Sentry tokens in GitHub Actions need the env context, not secrets. We had step-level if conditions checking secrets.SENTRY_AUTH_TOKEN. In GitHub Actions, you cannot reference secrets directly in if expressions - they’re always truthy as a string. We had to pass the token to an env variable first and check that instead.

Concurrency groups matter. Two rapid merges to main would trigger two staging deploys that would stomp on each other. We added cancel-in-progress: true for staging (latest wins) and cancel-in-progress: false for production (let it finish). We also replaced always() conditions with !cancelled() to prevent zombie workflow runs that kept executing after cancellation.

Where We Are Now

The before-and-after tells the story:

Before:

  • Production deploy: create a GitHub release, wait for approval, watch the logs, check the site manually
  • Time from merge to production: “whenever someone remembers to do it” (often days)
  • Post-deploy verification: open the site in a browser, click around, hope for the best
  • Confidence level: low (was production even hitting the right AWS account?)

After:

  • Production deploy: merge your PR
  • Time from merge to production: 15-25 minutes, fully automated
  • Post-deploy verification: automated smoke tests checking frontends, configs, and authenticated API endpoints
  • Confidence level: high (same artifact tested in staging, tracked in Sentry, verified by automation)

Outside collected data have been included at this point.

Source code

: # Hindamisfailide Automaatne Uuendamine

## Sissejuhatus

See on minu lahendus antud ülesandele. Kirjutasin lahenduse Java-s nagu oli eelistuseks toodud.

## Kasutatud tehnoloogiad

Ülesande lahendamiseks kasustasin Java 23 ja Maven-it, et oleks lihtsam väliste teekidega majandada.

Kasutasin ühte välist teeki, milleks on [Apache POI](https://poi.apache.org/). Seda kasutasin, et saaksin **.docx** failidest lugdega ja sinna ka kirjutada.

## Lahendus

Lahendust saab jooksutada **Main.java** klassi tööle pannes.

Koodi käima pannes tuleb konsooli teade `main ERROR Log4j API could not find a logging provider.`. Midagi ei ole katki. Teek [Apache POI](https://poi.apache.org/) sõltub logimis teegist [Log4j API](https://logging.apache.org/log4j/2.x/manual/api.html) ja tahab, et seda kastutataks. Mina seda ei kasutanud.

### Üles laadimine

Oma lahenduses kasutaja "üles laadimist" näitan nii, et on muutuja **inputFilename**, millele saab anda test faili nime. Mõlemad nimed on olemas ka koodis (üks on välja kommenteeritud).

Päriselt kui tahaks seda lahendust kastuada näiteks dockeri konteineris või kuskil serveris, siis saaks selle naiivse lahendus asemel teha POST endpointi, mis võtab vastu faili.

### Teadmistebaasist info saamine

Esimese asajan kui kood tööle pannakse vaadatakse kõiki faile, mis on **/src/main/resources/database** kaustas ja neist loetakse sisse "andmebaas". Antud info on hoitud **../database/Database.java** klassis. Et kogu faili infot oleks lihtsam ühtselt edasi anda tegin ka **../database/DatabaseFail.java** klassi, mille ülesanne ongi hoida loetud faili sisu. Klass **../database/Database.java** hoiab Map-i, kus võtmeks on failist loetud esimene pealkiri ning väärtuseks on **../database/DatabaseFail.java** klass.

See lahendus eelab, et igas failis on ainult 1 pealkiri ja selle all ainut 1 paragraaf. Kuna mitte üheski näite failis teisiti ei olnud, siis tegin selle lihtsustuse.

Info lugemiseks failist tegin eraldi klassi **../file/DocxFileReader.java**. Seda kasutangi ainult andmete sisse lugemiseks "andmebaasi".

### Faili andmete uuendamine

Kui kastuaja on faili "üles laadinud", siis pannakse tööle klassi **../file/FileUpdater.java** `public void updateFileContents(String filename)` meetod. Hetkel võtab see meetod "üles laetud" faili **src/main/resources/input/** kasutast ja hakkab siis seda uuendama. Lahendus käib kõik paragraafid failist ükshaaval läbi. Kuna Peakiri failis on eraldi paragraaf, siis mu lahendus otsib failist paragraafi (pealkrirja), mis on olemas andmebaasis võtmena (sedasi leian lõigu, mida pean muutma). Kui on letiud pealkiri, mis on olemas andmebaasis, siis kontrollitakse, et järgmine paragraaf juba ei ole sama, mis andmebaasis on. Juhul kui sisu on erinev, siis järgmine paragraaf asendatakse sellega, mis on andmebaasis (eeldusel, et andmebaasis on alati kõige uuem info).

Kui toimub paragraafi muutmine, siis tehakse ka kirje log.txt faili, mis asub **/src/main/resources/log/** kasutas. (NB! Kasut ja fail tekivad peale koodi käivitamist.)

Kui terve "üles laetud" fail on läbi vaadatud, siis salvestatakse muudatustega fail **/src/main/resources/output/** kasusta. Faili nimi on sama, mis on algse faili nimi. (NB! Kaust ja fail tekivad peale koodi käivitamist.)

The pipeline is not done. We want to add Playwright E2E tests as a staging gate, canary deployments for the backend, and automated rollback when production smoke tests fail. But the foundation is solid: every merge to main reaches production through a deterministic, observable, verified path.

The best part? I have not manually deployed to production in weeks. I merge my PR, go make coffee, and by the time I sit back down, it is live. The machine does its job. I do mine.

That is what continuous delivery is supposed to feel like.